### Required action:
Going through the data below, please show each line containing the string "uncertainty".

Pictures paired with source code
■ ■ ■ ■
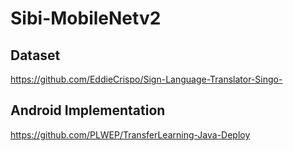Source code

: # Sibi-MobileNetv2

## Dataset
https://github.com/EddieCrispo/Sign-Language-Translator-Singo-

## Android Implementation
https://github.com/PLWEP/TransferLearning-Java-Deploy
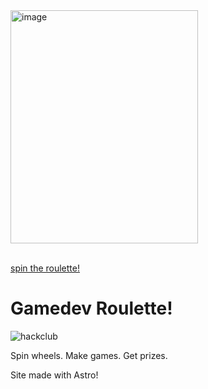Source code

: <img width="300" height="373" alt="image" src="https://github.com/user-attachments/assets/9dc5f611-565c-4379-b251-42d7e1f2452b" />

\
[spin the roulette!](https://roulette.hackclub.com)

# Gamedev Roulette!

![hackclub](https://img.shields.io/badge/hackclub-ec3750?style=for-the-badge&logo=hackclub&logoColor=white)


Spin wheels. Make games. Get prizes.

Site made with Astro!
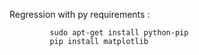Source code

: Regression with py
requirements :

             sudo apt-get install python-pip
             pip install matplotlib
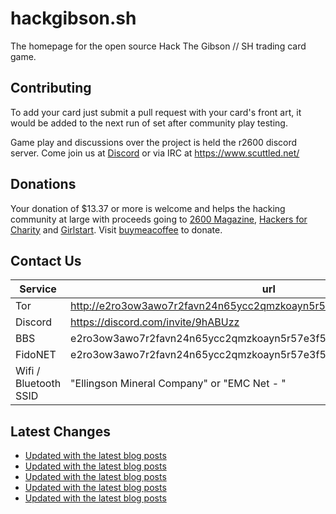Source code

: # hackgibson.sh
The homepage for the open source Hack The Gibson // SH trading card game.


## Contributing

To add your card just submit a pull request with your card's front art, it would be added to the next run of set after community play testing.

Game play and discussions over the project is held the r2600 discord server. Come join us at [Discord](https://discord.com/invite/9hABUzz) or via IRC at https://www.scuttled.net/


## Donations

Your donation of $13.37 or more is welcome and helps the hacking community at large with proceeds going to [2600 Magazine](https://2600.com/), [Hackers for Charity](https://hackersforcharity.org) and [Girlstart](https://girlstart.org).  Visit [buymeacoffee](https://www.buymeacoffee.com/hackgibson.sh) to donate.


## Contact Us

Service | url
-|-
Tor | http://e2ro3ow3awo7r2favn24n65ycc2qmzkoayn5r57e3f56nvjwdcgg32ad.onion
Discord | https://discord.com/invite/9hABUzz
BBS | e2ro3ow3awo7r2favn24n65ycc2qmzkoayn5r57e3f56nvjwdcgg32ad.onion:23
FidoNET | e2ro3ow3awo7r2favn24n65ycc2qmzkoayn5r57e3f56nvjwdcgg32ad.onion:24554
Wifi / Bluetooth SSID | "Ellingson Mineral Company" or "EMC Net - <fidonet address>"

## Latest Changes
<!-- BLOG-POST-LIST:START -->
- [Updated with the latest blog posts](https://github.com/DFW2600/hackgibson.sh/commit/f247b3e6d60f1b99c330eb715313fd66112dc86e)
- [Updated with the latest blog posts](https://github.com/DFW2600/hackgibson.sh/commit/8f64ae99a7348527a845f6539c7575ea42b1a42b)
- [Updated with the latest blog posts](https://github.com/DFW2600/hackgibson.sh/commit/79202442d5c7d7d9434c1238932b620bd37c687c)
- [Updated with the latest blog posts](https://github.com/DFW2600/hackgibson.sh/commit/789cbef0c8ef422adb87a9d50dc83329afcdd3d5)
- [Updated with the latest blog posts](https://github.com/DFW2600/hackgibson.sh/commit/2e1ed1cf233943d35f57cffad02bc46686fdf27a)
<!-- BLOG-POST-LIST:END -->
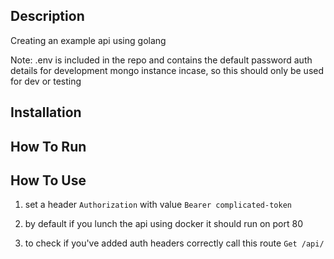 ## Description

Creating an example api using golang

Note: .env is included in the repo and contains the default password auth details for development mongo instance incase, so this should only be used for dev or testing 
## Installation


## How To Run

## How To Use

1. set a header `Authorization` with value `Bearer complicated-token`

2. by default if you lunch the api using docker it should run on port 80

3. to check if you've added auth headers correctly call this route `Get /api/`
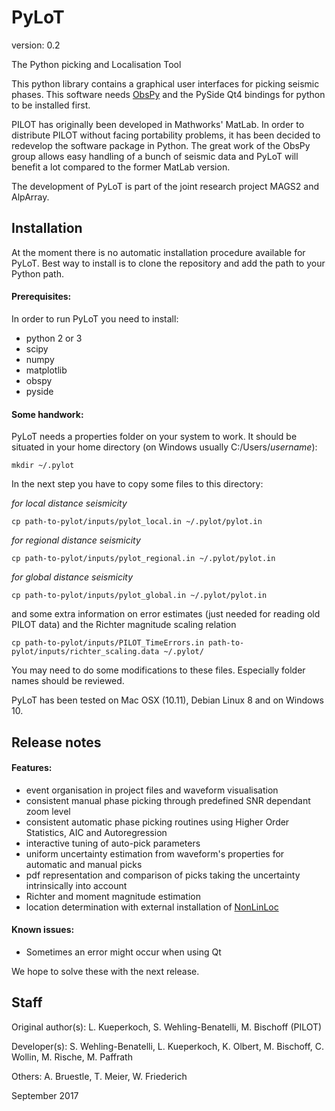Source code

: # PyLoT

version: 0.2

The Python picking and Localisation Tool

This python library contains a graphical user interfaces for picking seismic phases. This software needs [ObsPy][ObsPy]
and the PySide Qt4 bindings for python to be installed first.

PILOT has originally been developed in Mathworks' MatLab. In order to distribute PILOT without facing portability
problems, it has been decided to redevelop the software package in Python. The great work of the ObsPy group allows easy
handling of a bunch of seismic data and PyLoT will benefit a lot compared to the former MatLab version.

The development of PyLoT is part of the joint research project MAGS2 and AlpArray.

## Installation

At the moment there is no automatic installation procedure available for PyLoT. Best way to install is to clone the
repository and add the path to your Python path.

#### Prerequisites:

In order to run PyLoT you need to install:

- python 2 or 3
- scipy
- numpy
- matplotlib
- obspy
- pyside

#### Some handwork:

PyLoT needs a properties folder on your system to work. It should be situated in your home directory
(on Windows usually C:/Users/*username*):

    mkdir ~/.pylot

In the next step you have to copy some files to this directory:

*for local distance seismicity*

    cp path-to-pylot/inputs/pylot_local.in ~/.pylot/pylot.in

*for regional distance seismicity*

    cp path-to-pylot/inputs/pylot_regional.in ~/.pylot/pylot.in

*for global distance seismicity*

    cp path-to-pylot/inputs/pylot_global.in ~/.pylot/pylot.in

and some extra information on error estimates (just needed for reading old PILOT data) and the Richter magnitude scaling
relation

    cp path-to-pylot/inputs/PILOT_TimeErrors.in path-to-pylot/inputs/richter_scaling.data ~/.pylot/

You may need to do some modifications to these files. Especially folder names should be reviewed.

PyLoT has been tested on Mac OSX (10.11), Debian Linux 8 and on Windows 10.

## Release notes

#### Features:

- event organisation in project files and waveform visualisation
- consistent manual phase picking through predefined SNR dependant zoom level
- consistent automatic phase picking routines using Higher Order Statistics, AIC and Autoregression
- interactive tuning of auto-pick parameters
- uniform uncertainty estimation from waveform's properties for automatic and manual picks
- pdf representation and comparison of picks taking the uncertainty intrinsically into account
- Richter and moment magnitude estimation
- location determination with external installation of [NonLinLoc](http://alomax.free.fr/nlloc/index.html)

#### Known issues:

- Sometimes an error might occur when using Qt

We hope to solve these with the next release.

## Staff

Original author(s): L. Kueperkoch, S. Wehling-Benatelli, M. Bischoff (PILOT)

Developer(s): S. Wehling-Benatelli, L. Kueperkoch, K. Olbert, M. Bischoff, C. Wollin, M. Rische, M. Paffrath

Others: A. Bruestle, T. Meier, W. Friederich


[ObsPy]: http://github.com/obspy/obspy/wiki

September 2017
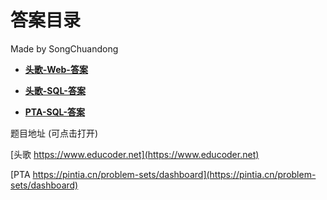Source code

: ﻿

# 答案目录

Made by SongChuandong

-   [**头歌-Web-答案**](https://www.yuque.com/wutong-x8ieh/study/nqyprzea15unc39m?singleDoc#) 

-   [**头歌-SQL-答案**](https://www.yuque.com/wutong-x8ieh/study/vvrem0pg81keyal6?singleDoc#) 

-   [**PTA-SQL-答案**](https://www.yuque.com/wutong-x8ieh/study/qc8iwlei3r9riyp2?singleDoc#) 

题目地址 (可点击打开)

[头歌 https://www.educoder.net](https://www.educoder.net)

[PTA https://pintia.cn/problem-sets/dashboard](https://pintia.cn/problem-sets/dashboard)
■ ■ ■ ■
### Response:
- uniform uncertainty estimation from waveform's properties for automatic and manual picks
- pdf representation and comparison of picks taking the uncertainty intrinsically into account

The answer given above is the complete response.